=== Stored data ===
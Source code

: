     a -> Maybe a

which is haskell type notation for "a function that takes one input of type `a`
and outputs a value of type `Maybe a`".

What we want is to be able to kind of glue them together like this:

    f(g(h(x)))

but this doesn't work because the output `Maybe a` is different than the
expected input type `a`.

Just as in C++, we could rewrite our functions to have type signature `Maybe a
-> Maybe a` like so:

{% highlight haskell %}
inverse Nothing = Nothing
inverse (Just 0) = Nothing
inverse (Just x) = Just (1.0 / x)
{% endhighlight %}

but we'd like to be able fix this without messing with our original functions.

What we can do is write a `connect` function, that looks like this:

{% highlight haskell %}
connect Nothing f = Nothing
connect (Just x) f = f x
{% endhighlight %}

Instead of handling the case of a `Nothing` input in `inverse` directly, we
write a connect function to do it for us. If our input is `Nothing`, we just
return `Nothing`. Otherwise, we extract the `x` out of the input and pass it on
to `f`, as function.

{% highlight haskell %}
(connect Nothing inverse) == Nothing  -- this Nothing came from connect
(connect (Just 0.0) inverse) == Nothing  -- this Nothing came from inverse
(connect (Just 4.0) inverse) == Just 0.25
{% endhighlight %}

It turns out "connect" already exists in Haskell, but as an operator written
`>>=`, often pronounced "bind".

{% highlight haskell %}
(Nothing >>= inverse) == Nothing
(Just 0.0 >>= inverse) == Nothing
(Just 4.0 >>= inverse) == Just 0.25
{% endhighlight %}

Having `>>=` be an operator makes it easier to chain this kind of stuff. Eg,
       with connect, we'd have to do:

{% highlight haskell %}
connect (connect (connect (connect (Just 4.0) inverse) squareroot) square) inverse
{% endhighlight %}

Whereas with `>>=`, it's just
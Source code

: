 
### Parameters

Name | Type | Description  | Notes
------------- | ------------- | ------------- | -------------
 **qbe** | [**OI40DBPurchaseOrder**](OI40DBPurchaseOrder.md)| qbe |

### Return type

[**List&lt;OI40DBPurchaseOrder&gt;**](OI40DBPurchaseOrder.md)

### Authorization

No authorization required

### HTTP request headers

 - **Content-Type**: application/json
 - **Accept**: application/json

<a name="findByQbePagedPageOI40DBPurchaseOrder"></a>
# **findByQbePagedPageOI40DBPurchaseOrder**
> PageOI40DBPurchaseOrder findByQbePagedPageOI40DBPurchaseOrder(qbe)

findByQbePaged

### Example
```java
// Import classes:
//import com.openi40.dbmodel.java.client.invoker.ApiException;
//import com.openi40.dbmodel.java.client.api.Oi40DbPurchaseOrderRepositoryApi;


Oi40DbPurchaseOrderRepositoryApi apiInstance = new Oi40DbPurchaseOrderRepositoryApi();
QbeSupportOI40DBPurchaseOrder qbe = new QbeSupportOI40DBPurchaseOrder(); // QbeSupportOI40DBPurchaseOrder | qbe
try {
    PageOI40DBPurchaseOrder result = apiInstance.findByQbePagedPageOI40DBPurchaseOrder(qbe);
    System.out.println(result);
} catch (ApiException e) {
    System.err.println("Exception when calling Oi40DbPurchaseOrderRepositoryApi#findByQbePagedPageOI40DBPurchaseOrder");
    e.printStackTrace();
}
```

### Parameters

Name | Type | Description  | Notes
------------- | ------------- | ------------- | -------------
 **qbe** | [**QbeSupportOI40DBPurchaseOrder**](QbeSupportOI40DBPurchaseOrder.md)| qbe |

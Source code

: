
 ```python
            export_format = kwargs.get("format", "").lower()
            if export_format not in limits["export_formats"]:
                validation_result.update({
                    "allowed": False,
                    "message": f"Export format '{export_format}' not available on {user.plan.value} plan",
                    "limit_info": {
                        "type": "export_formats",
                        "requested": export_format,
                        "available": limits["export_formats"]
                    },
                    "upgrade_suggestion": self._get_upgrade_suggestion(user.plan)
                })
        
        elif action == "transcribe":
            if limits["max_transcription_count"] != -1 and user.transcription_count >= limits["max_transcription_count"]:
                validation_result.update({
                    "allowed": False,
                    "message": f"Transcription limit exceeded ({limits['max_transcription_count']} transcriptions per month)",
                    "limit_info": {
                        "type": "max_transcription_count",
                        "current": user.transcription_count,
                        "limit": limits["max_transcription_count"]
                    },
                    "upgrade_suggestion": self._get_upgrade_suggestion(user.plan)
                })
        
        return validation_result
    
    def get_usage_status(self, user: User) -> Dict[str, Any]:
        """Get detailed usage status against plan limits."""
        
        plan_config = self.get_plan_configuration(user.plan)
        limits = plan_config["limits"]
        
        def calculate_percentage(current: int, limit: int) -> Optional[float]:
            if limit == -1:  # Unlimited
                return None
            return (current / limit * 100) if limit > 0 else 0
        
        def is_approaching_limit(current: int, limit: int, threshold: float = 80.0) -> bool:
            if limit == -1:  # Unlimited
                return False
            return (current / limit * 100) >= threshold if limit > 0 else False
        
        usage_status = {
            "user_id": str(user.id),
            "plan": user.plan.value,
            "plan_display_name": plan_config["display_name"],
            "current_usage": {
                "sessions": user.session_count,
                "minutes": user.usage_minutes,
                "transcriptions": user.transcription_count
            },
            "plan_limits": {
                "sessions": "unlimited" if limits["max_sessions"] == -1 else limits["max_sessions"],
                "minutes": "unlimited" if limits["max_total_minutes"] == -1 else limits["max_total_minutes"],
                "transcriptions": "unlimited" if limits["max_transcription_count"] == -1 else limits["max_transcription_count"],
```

=== WHAT TO DO ===
Each of the records shown above needs to be repeated exactly.

=== ANSWER TO THIS PROBLEM ===
Source code

:     a -> Maybe a

which is haskell type notation for "a function that takes one input of type `a`
and outputs a value of type `Maybe a`".

What we want is to be able to kind of glue them together like this:

    f(g(h(x)))

but this doesn't work because the output `Maybe a` is different than the
expected input type `a`.

Just as in C++, we could rewrite our functions to have type signature `Maybe a
-> Maybe a` like so:

{% highlight haskell %}
inverse Nothing = Nothing
inverse (Just 0) = Nothing
inverse (Just x) = Just (1.0 / x)
{% endhighlight %}

but we'd like to be able fix this without messing with our original functions.

What we can do is write a `connect` function, that looks like this:

{% highlight haskell %}
connect Nothing f = Nothing
connect (Just x) f = f x
{% endhighlight %}

Instead of handling the case of a `Nothing` input in `inverse` directly, we
write a connect function to do it for us. If our input is `Nothing`, we just
return `Nothing`. Otherwise, we extract the `x` out of the input and pass it on
to `f`, as function.

{% highlight haskell %}
(connect Nothing inverse) == Nothing  -- this Nothing came from connect
(connect (Just 0.0) inverse) == Nothing  -- this Nothing came from inverse
(connect (Just 4.0) inverse) == Just 0.25
{% endhighlight %}

It turns out "connect" already exists in Haskell, but as an operator written
`>>=`, often pronounced "bind".

{% highlight haskell %}
(Nothing >>= inverse) == Nothing
(Just 0.0 >>= inverse) == Nothing
(Just 4.0 >>= inverse) == Just 0.25
{% endhighlight %}

Having `>>=` be an operator makes it easier to chain this kind of stuff. Eg,
       with connect, we'd have to do:

{% highlight haskell %}
connect (connect (connect (connect (Just 4.0) inverse) squareroot) square) inverse
{% endhighlight %}

Whereas with `>>=`, it's just
Source code

: 
### Parameters

Name | Type | Description  | Notes
------------- | ------------- | ------------- | -------------
 **qbe** | [**OI40DBPurchaseOrder**](OI40DBPurchaseOrder.md)| qbe |

### Return type

[**List&lt;OI40DBPurchaseOrder&gt;**](OI40DBPurchaseOrder.md)

### Authorization

No authorization required

### HTTP request headers

 - **Content-Type**: application/json
 - **Accept**: application/json

<a name="findByQbePagedPageOI40DBPurchaseOrder"></a>
# **findByQbePagedPageOI40DBPurchaseOrder**
> PageOI40DBPurchaseOrder findByQbePagedPageOI40DBPurchaseOrder(qbe)

findByQbePaged

### Example
```java
// Import classes:
//import com.openi40.dbmodel.java.client.invoker.ApiException;
//import com.openi40.dbmodel.java.client.api.Oi40DbPurchaseOrderRepositoryApi;


Oi40DbPurchaseOrderRepositoryApi apiInstance = new Oi40DbPurchaseOrderRepositoryApi();
QbeSupportOI40DBPurchaseOrder qbe = new QbeSupportOI40DBPurchaseOrder(); // QbeSupportOI40DBPurchaseOrder | qbe
try {
    PageOI40DBPurchaseOrder result = apiInstance.findByQbePagedPageOI40DBPurchaseOrder(qbe);
    System.out.println(result);
} catch (ApiException e) {
    System.err.println("Exception when calling Oi40DbPurchaseOrderRepositoryApi#findByQbePagedPageOI40DBPurchaseOrder");
    e.printStackTrace();
}
```

### Parameters

Name | Type | Description  | Notes
------------- | ------------- | ------------- | -------------
 **qbe** | [**QbeSupportOI40DBPurchaseOrder**](QbeSupportOI40DBPurchaseOrder.md)| qbe |

Source code

:
 ```python
            export_format = kwargs.get("format", "").lower()
            if export_format not in limits["export_formats"]:
                validation_result.update({
                    "allowed": False,
                    "message": f"Export format '{export_format}' not available on {user.plan.value} plan",
                    "limit_info": {
                        "type": "export_formats",
                        "requested": export_format,
                        "available": limits["export_formats"]
                    },
                    "upgrade_suggestion": self._get_upgrade_suggestion(user.plan)
                })
        
        elif action == "transcribe":
            if limits["max_transcription_count"] != -1 and user.transcription_count >= limits["max_transcription_count"]:
                validation_result.update({
                    "allowed": False,
                    "message": f"Transcription limit exceeded ({limits['max_transcription_count']} transcriptions per month)",
                    "limit_info": {
                        "type": "max_transcription_count",
                        "current": user.transcription_count,
                        "limit": limits["max_transcription_count"]
                    },
                    "upgrade_suggestion": self._get_upgrade_suggestion(user.plan)
                })
        
        return validation_result
    
    def get_usage_status(self, user: User) -> Dict[str, Any]:
        """Get detailed usage status against plan limits."""
        
        plan_config = self.get_plan_configuration(user.plan)
        limits = plan_config["limits"]
        
        def calculate_percentage(current: int, limit: int) -> Optional[float]:
            if limit == -1:  # Unlimited
                return None
            return (current / limit * 100) if limit > 0 else 0
        
        def is_approaching_limit(current: int, limit: int, threshold: float = 80.0) -> bool:
            if limit == -1:  # Unlimited
                return False
            return (current / limit * 100) >= threshold if limit > 0 else False
        
        usage_status = {
            "user_id": str(user.id),
            "plan": user.plan.value,
            "plan_display_name": plan_config["display_name"],
            "current_usage": {
                "sessions": user.session_count,
                "minutes": user.usage_minutes,
                "transcriptions": user.transcription_count
            },
            "plan_limits": {
                "sessions": "unlimited" if limits["max_sessions"] == -1 else limits["max_sessions"],
                "minutes": "unlimited" if limits["max_total_minutes"] == -1 else limits["max_total_minutes"],
                "transcriptions": "unlimited" if limits["max_transcription_count"] == -1 else limits["max_transcription_count"],
```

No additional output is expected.